A dozen financial services firms were penalized by the Securities and Exchange Commission (SEC) as the agency continues its enforcement sweep of recordkeeping violations regarding employee use of off-channel communications for business purposes.

The latest round of fines announced Friday targeted broker-dealers, investment advisers, and credit rating agencies. The largest penalty the SEC assessed was $35 million against Interactive Brokers Corp. and its affiliate Interactive Brokers LLC. The Commodity Futures Trading Commission (CFTC) also fined Interactive Brokers $20 million.

The CFTC did not levy any additional penalties against firms disciplined by the SEC. In previous sweeps, the agencies combined to dish out fines totaling $200 million or more to many of the world’s largest banks, including Bank of America, Barclays, Citi, Credit Suisse, Deutsche Bank, Goldman Sachs, Morgan Stanley, UBS, and Wells Fargo.
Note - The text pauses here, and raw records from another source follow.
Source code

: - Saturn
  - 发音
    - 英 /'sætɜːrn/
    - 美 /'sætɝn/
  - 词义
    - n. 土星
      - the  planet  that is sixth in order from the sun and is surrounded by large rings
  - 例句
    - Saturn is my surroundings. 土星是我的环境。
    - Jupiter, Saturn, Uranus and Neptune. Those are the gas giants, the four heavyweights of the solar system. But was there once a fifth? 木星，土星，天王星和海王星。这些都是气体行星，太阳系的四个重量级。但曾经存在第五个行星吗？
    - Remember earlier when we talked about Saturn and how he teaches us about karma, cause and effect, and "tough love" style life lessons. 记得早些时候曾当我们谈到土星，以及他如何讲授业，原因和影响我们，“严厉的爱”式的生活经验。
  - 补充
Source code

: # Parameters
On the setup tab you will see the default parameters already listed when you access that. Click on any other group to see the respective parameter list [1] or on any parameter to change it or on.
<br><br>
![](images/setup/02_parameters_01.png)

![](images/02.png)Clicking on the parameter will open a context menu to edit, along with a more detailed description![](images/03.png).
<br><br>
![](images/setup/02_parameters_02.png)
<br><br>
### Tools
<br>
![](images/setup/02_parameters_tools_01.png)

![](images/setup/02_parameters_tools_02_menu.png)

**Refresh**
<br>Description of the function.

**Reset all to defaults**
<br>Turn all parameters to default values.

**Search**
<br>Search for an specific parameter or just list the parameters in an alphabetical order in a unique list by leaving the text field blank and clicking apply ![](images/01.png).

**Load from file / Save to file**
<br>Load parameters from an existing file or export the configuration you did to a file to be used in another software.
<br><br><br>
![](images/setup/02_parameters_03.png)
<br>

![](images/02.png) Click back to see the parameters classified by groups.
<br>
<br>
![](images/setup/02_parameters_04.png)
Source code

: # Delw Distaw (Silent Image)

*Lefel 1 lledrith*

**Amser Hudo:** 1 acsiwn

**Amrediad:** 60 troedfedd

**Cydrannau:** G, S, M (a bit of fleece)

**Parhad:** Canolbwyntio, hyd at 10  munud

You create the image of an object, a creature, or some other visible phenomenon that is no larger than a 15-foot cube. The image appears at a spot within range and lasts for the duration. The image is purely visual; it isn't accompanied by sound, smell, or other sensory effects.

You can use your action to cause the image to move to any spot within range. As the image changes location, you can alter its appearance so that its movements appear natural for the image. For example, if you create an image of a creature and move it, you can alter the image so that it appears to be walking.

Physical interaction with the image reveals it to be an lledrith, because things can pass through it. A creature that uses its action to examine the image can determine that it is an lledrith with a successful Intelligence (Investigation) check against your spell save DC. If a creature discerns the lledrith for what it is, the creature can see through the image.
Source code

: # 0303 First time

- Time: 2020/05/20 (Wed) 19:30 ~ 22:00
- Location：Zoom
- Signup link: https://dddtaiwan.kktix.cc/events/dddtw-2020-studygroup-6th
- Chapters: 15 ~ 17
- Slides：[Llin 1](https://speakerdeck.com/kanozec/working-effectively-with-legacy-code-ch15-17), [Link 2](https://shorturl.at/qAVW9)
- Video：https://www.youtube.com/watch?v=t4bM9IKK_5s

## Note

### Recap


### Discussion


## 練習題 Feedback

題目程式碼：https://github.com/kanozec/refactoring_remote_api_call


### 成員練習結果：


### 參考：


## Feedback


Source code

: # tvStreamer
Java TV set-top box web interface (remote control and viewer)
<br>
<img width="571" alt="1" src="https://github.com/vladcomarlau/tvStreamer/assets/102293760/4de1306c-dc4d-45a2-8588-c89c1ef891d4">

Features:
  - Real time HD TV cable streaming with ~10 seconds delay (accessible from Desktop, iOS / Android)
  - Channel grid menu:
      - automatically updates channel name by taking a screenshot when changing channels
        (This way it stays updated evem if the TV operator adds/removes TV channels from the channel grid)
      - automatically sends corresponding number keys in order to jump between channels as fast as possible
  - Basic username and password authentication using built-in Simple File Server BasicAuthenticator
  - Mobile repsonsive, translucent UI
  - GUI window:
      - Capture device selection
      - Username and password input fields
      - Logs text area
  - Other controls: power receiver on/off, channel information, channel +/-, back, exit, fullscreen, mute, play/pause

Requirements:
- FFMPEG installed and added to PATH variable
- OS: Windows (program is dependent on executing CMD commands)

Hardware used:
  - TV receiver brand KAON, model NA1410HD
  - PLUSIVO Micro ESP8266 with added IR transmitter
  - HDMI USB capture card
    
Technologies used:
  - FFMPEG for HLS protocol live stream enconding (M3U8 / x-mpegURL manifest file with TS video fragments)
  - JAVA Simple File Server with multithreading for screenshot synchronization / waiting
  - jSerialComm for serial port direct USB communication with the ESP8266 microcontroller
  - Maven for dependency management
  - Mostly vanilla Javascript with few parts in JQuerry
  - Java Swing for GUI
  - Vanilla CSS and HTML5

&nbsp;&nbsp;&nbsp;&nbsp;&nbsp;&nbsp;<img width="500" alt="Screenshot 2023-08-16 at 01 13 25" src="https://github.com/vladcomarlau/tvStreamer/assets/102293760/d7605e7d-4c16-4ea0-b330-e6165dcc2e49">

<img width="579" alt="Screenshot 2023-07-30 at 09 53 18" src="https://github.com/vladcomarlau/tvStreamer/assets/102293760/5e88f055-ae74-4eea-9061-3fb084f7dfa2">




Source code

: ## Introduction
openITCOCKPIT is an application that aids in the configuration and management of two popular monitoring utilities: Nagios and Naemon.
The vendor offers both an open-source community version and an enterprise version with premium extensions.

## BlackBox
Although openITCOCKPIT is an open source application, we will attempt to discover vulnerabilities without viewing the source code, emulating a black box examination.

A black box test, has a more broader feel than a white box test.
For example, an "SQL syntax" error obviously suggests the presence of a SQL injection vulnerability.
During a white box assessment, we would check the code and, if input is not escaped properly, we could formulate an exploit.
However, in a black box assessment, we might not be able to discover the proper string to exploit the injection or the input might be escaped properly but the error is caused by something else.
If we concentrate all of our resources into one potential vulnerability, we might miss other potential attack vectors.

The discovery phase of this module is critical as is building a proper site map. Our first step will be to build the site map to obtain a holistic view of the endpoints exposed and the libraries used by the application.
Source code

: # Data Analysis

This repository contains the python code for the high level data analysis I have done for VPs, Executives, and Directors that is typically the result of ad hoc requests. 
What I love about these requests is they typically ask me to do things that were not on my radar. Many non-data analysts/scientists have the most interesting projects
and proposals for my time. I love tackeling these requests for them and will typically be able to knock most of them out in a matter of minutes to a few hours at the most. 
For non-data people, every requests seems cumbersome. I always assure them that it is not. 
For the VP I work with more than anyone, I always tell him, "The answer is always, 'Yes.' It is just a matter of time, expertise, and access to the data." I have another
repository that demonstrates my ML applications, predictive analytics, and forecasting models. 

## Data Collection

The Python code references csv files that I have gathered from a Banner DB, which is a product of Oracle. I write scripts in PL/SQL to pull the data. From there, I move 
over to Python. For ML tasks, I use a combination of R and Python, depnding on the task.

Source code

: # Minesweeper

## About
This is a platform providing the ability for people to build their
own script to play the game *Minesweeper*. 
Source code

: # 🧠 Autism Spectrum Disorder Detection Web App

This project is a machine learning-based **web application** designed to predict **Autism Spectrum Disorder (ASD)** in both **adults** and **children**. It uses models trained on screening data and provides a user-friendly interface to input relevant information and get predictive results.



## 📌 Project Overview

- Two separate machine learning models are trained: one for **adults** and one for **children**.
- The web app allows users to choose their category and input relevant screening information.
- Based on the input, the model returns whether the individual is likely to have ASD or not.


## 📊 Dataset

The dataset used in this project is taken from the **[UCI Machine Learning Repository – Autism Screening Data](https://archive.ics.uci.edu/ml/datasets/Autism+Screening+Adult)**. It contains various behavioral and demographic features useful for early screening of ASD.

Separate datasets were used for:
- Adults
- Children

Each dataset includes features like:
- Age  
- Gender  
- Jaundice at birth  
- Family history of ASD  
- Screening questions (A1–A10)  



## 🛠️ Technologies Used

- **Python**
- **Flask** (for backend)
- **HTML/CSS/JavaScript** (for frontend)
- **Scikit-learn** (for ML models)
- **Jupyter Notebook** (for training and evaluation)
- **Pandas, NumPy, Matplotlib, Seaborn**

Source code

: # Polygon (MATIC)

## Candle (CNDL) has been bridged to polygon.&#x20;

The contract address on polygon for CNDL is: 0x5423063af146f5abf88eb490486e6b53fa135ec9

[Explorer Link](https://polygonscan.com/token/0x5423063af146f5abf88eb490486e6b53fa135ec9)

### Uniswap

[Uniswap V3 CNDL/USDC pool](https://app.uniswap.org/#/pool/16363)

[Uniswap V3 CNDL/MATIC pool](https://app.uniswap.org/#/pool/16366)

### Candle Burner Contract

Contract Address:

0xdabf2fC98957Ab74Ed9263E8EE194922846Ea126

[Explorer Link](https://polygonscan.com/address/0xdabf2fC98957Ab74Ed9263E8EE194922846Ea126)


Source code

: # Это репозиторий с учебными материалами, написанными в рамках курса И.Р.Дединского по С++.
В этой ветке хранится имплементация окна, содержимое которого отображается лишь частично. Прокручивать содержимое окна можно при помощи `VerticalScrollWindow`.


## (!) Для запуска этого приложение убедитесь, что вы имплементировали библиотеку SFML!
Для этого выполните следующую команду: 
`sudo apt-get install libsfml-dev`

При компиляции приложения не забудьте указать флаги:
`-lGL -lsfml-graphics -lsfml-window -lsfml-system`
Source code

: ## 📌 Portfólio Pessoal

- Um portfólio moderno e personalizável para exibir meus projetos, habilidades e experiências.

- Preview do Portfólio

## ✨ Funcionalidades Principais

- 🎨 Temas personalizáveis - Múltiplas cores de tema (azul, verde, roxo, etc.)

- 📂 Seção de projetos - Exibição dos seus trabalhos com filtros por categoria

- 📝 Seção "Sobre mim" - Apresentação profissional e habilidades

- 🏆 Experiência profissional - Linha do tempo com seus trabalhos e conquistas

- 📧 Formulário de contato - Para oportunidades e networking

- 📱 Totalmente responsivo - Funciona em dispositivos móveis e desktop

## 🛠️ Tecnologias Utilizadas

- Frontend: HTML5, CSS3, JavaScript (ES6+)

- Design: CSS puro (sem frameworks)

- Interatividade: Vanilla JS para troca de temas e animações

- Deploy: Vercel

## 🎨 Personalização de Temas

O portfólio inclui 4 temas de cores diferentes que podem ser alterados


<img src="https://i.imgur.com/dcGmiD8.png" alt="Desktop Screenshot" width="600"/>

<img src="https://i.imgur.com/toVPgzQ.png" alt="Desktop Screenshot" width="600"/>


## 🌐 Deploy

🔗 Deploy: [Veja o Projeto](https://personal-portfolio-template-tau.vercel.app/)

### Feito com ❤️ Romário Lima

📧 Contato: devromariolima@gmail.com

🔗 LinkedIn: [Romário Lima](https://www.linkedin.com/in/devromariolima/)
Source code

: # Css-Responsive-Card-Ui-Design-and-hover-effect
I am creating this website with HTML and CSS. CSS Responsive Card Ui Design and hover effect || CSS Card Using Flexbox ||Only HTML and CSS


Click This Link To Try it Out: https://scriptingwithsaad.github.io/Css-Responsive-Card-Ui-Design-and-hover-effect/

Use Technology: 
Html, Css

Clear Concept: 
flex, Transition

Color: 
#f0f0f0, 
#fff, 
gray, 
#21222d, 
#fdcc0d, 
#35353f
The cases have largely played out the same: The firms have admitted widespread failures in monitoring, maintaining, and preserving business-related communications by employees through messaging platforms on personal devices, including iMessage and WhatsApp. Violations have sometimes occurred among senior executives at the firms, despite internal policies and procedures forbidding such activity.

The breakdown of penalties announced Friday is as follows:

  • Interactive Brokers to pay $55 million total between SEC and CFTC;
  • Robert W. Baird & Co. to pay $15 million;
  • William Blair & Company and affiliate William Blair Investment Management to pay $10 million;
  • Nuveen Securities to pay $8.5 million;
  • Fifth Third Securities to pay $8 million; and
  • Perella Weinberg Partners, together with Tudor, Pickering, Holt & Co. Securities and Perella Weinberg Partners Capital Management, to pay $2.5 million.

Perella was acknowledged for self-reporting to the SEC.

Separate from that group, the SEC announced fines of $6 million against DBRS and $4 million against Kroll Bond Rating Agency for similar admitted violations. The credit rating agencies were singled out in part because of their “critical gatekeeping function,” said Osman Nawaz, chief of the SEC Enforcement Division’s Complex Financial Instruments Unit, in an agency release.

DBRS was fined an additional $2 million for violating disclosure and internal control provisions of the federal securities laws in rating certain commercial mortgage-backed securities. The firm did not admit those alleged failures.

DBRS had no comment regarding the SEC’s additional order.